Have been working extensively and vivaciously on the Texas Death project. After half-a-day yesterday of fumbling wtih the foreground to the forefront of frustration (see what I did there), I settled on a nonchalant, imposing fixture. I'm about ready to tackle the atmsohpere. 

Must keep blasting music.

Insufficiently, while taking a snack break, enjoying a ham sandwich, I happened to witness a rogue male hippopotamus get castrated. I chuckled at the situation. Life is just too funny.
Could've gotten further along with Texas Death if I hadn't blundered by losing my last twist-pencil. I absolutely love sketching with those things, their leads are just slightly thicker than a click-pencil, and they're fantastic to scratch your ears with. After today's work I was exhausted, but the caffeine injections of Code Red and Dr. Pepper from earlier were still working their abusive, bowel disrupting magic. I wasn't nearly in any sleeping mood and any trying attempt would have only wasted time. Instead, I went for a walk to get some groceries. This would have been around half-past-midnight; I returned shortly after one. The journey was ghostly and serene, cars in single sets drove past me on their way to where people desired them, and others to places where they desired a certain person; to place where they should have been, and others to a place where they have no business being. Such is the human condition. Either way people were going to awaken with new diseases the next day.

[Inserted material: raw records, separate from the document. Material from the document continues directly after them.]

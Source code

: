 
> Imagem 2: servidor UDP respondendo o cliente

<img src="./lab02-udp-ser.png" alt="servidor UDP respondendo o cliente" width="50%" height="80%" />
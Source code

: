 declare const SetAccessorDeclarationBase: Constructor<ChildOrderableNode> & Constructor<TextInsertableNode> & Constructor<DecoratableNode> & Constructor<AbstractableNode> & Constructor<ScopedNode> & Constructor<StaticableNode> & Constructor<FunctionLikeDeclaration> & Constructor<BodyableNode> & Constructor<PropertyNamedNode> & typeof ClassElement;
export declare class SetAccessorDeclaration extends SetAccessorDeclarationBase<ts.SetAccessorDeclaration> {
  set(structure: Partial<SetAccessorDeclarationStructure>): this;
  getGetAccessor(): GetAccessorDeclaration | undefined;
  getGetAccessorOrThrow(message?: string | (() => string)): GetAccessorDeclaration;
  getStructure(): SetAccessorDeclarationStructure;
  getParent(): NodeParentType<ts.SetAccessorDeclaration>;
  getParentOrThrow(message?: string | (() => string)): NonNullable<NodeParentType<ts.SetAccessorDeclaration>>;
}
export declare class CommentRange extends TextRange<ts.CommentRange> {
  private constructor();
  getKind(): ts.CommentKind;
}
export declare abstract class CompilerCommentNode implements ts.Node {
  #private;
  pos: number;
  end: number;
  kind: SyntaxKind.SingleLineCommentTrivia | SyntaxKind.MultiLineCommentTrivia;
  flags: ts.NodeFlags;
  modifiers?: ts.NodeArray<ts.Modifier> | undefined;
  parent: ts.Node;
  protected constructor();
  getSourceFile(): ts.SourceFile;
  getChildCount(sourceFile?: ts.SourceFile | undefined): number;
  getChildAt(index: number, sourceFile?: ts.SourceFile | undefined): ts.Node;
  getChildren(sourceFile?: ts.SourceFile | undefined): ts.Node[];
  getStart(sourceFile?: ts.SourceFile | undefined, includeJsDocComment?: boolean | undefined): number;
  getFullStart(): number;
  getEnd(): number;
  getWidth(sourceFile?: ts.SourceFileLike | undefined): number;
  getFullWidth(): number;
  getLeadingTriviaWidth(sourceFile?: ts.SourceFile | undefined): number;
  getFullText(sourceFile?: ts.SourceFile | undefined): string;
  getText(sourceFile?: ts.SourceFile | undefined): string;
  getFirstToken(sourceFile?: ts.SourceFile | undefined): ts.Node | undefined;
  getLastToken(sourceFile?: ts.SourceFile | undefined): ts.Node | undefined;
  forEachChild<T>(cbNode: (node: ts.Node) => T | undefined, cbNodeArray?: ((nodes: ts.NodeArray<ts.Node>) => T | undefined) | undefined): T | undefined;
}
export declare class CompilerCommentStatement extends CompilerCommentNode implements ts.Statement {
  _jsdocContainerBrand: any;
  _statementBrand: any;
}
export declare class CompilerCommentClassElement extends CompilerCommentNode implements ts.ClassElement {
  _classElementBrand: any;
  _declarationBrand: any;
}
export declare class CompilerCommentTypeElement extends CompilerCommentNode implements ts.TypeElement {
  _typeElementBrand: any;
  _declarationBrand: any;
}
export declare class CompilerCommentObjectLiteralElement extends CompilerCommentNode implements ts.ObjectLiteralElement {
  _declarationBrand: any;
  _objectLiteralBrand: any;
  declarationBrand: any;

The greatest surprise was that punk-rock-girl was working tonight. I had not seen in her many months, her hair still fashioned in a black-length, white-bangs style tied back in a ponytail that completed the cuteness of her overall appearence while her eyes, as sweet as her look, but they told the truth. She is one tough soul.
Quite the attractive feature.

Unfortunately, I found no more twist-pencils. Luckily, after returning home I discoverd my lost one beneath a clutter of unpacked tools and other household objects that can force someone to scream.

Back to Texas Death, a temporary coma, and then training. Keep blasting music.